Só o completo alheamento da realidade e a arrogância da verdade revelada podem explicar as declarações proferidas por Maria de Lurdes Rodrigues num debate com militantes do PS realizado em Coimbra um dia depois de ter ido ao Parlamento defender o indefensável sobre os exames: “Apesar de a oposição ter tentado exaltar o clima, nas escolas tudo se passa com tranquilidade e isso é o mais importante para mim”. Nada podia ser mais falso. As escolas vivem um ambiente de profunda agitação por causa da arbitrariedade das medidas tomadas pelo Ministério da Educação. A perseguição aos professores e a sua constante descredibilização aos olhos da sociedade, numa campanha governamental com laivos de autêntica paranóia, criam um ambiente de profundo desgaste e indignação junto de um dos parceiros fundamentais para êxito educativo.


Aliás, o facto inédito da repetição dos exames de Física e Química do 12º ano – por falta de capacidade de prever um problema que era conhecido, o das “dificuldades sentidas pelos alunos na adaptação ao novo programa ou às respectivas provas de avaliação” (conforme se reconhece em nota do Ministério e para o qual, sublinhe-se, os docentes a seu tempo tinham alertado a tutela) – é só o último episódio de uma série de medidas avulsas e de decisões irresponsáveis do Ministério. Afinal onde está o rigor proclamado? Que credibilidade pode ter esta equipa ministerial que nunca assume os seus erros e que passa sempre as culpas para os outros?
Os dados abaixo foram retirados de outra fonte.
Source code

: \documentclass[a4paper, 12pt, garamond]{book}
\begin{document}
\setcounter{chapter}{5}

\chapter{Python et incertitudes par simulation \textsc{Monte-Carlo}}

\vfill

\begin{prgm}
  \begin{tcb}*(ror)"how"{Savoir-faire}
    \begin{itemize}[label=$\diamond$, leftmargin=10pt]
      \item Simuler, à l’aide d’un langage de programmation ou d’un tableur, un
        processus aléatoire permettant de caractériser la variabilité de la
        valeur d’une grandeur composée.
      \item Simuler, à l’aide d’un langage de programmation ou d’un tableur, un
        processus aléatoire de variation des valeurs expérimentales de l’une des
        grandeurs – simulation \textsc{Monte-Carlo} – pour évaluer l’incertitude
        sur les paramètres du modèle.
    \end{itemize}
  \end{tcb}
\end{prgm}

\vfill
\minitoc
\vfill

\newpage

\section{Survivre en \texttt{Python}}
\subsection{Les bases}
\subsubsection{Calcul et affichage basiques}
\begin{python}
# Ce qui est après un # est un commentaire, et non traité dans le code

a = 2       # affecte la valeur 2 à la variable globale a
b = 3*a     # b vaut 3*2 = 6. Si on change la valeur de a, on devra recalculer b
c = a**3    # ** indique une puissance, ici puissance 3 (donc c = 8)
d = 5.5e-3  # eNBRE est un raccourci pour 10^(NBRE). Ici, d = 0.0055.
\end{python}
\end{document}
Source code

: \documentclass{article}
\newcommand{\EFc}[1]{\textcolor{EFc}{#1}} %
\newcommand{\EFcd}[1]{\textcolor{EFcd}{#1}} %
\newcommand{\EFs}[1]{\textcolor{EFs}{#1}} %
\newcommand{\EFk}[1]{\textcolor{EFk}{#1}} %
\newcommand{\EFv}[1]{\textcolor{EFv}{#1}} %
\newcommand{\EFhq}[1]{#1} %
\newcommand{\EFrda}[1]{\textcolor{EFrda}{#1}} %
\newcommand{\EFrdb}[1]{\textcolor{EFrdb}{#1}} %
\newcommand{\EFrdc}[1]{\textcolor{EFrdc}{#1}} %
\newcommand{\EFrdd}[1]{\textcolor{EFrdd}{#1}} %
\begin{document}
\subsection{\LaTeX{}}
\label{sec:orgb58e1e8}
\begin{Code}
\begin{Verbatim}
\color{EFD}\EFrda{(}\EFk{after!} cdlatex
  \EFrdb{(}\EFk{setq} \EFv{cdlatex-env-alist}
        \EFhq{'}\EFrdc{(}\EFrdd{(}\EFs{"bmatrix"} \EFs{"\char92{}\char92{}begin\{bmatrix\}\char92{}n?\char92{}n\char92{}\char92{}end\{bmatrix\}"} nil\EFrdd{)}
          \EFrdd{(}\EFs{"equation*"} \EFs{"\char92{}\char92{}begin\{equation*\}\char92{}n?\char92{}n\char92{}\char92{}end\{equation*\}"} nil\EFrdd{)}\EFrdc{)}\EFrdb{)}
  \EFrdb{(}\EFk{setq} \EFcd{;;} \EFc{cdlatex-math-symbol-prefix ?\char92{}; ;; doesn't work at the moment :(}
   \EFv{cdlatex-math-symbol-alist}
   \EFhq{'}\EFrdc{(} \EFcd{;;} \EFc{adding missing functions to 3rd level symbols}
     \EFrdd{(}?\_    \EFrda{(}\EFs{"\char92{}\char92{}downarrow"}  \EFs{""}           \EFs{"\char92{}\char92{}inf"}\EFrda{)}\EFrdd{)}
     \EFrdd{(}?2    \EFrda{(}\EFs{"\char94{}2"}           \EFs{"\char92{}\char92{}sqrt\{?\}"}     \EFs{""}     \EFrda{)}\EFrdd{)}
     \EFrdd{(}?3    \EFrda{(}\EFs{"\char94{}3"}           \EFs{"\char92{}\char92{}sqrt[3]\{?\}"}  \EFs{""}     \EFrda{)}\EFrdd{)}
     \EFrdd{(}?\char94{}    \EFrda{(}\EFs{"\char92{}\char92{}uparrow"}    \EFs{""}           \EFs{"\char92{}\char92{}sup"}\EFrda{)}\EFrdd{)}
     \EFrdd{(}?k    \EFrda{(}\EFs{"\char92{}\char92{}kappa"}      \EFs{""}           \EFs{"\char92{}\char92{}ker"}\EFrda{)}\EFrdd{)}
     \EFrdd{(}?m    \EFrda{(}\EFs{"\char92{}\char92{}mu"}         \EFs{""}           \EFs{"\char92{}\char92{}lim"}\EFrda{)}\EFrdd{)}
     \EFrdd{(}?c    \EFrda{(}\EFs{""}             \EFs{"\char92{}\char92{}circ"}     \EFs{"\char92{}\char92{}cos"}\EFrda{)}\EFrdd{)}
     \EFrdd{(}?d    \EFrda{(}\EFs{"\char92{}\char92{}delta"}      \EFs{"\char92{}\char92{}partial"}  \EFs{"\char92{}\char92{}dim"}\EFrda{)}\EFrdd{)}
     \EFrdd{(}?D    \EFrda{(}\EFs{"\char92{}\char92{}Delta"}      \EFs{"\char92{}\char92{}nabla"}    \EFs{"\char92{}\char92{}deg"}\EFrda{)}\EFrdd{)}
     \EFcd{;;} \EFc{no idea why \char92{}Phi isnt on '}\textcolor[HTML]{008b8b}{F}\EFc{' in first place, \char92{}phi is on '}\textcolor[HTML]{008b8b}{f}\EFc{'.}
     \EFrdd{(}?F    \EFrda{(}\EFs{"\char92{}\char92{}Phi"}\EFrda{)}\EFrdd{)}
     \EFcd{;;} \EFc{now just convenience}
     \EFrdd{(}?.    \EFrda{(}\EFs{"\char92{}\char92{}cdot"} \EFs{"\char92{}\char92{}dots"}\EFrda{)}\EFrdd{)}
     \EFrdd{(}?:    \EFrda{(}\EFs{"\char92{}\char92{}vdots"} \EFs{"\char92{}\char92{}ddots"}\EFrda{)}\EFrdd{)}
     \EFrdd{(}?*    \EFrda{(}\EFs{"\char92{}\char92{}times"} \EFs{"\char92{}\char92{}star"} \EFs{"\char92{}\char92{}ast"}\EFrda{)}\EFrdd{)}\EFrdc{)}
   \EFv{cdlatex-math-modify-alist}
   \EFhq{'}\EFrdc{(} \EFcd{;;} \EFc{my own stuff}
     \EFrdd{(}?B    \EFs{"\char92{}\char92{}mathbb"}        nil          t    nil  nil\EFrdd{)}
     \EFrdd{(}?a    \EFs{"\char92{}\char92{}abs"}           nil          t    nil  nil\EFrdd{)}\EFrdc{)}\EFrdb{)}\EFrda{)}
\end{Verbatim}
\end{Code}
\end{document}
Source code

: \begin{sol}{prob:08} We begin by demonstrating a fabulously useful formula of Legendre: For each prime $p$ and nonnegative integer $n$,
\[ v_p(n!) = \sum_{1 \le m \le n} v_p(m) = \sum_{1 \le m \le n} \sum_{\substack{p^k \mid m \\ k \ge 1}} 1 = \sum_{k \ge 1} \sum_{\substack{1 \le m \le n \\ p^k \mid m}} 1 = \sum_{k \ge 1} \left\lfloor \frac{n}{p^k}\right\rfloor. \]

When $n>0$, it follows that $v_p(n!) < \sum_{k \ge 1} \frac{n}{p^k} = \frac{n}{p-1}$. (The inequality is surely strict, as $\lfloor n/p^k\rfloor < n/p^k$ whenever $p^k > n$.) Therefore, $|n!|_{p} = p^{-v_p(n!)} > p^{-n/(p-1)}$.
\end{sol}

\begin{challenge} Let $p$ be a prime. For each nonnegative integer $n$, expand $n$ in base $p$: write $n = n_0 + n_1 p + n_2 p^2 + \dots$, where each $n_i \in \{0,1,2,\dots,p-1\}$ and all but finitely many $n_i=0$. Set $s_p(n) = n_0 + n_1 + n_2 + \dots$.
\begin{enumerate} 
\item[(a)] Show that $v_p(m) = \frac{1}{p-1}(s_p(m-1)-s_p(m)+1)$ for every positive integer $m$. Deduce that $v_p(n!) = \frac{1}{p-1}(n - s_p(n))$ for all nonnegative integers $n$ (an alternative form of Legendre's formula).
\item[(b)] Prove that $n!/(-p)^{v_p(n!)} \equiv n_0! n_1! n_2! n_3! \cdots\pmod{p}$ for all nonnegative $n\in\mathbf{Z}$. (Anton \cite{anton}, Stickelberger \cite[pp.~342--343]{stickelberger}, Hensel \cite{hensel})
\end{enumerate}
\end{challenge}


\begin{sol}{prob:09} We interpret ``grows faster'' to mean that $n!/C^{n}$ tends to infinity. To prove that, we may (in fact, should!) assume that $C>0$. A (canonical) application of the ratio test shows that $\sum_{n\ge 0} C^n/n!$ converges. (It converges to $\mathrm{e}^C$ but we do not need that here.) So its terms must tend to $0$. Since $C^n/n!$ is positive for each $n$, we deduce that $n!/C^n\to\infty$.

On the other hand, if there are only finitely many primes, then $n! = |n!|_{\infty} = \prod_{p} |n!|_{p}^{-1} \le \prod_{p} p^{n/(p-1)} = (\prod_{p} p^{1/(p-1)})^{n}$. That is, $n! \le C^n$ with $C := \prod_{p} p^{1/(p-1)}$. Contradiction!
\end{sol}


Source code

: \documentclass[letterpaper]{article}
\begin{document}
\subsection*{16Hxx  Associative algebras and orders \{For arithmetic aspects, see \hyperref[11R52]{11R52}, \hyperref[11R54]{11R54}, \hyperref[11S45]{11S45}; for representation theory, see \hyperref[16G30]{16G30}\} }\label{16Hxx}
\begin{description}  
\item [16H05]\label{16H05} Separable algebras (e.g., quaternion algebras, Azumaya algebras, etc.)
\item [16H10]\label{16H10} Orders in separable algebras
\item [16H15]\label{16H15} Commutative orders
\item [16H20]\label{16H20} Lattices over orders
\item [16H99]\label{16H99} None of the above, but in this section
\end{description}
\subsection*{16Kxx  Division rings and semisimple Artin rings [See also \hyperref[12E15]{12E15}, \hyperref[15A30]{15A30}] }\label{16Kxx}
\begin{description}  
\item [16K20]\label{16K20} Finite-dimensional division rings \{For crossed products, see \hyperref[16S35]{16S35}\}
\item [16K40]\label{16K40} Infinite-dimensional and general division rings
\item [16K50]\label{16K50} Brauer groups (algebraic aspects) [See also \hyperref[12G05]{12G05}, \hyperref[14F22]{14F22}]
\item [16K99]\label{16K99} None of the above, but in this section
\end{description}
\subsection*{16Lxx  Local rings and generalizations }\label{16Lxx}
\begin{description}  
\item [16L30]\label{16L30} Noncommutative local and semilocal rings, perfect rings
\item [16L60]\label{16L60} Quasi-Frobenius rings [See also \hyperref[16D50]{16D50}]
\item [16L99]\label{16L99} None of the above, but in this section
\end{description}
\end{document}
Que preocupações pedagógicas podem presidir a tamanho desvario? Porque é que nunca se ouvem os professores e as suas organizações representativas que, com a experiência do terreno, podiam ser preciosos aliados na definição de uma política educativa consistente?


No seu editorial no Público (21/7/06), José Manuel Fernandes apelidou de “trágico” o debate ocorrido no Parlamento, explicando que “Não se tratou apenas de falta de jeito ou de traquejo político: foi não ter percebido que, tendo o ministério cometido um erro, é melhor assumi-lo do que negá-lo, porque, ao negar a realidade, um político perde o seu principal capital: a confiança que nele devem depositar os cidadãos.” Conclui este seu comentário, dizendo: “Ao sustentar o insustentável, a ministra da Educação colocou-se nas mãos do pior que há no seu ministério.” Aliás, a análise da semana política que este jornal fez no dia seguinte é impiedoso: “Até há dias, era a ministra destemida, determinada, que apontava o dedo aos erros do sistema e aos seus protagonistas e garantia que nada mais seria como dantes. Mas o feitiço virou-se contra o feiticeiro. À primeira contrariedade faltou-lhe a coragem para assumir o erro, a determinação para o corrigir e a compostura para enfrentar as consequências. Obrigada a ir ao Parlamento, ali só lhe faltou chorar.” É que, na verdade, o “economês”, o “tecnologês” e o “eduquês” rimam com farsa.